Du côté de Kigali, c’est aussi un sentiment de vive satisfaction. Même si les autorités rwandaises n’ont pas encore officiellement réagi, les leaders des associations anti-génocide exultent.


«C’est un signe très important, même si nous avons attendu longtemps, cela montre que la justice fonctionne et que la France commence à faire des efforts significatifs pour faciliter de telles arrestations» a déclaré Jean-Pierre Dusingizemungu, président de IBUKA, principale association de rescapés.


«Ce que les victimes du génocide souhaitent c’est que, évidemment et ça se comprend, Félicien Kabuga soit amené ici au Rwanda ou il a organisé le génocide contre les Tutsis. Ce serait le souhait le plus cher des rescapés», a-t-il ajouté.


Jean Damascène Bizimana, secrétaire exécutif de la Commission nationale de lutte contre le génocide, salue également cette arrestation. «C’est une réaction de satisfaction. Parce que je sais que Félicien Kabuga est l’un des principaux meneurs du génocide commis contre les Tutsis. Et vu qu’il est arrêté pendant la période des 100 jours de commémoration du génocide commis contre les Tutsis, vingt-six ans après les faits, c’est pour nous un moment de satisfaction qui montre que le génocide est un crime imprescriptible. C’est un pas que nous saluons pour l’honneur et la mémoire des victimes», a-t-il déclaré.

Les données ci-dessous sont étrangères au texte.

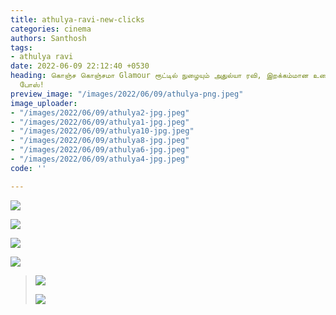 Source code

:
 ```yaml
---
title: athulya-ravi-new-clicks
categories: cinema
authors: Santhosh
tags:
- athulya ravi
date: 2022-06-09 22:12:40 +0530
heading: கொஞ்ச கொஞ்சமா Glamour ரூட்டில் நுழையும் அதுல்யா ரவி, இறக்கம்மான உடையில் ஹாட்
  போஸ்!
preview_image: "/images/2022/06/09/athulya-png.jpeg"
image_uploader:
- "/images/2022/06/09/athulya2-jpg.jpeg"
- "/images/2022/06/09/athulya1-jpg.jpeg"
- "/images/2022/06/09/athulya10-jpg.jpeg"
- "/images/2022/06/09/athulya8-jpg.jpeg"
- "/images/2022/06/09/athulya6-jpg.jpeg"
- "/images/2022/06/09/athulya4-jpg.jpeg"
code: ''

---
```

![](/images/2022/06/09/athulya1-jpg.jpeg)

![](/images/2022/06/09/athulya6-jpg.jpeg)

![](/images/2022/06/09/athulya4-jpg.jpeg)

![](/images/2022/06/09/athulya2-jpg.jpeg)

> ![](/images/2022/06/09/athulya10-jpg.jpeg)
>
> ![](/images/2022/06/09/athulya8-jpg.jpeg)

Selon le parquet de Paris, l’arrestation de cet octogénaire en banlieue parisienne a été le « fruit d’une longue enquête menée par l’Office français central de lutte contre les crimes contre l’humanité en collaboration avec la police fédérale belge et la police londonienne ».


Pour l’instant, nul ne sait si Félicien Kabuga sera jugé à Arusha ou à La Haye. Mais il y a une certitude : En procès, il devra répondre de sept chefs d’accusation pour génocide et crimes contre l’humanité.


Après sa comparution devant la chambre des mises en accusation à Paris dans les prochains jours, Félicien Kabuga sera dans un premier temps être transféré à La Haye.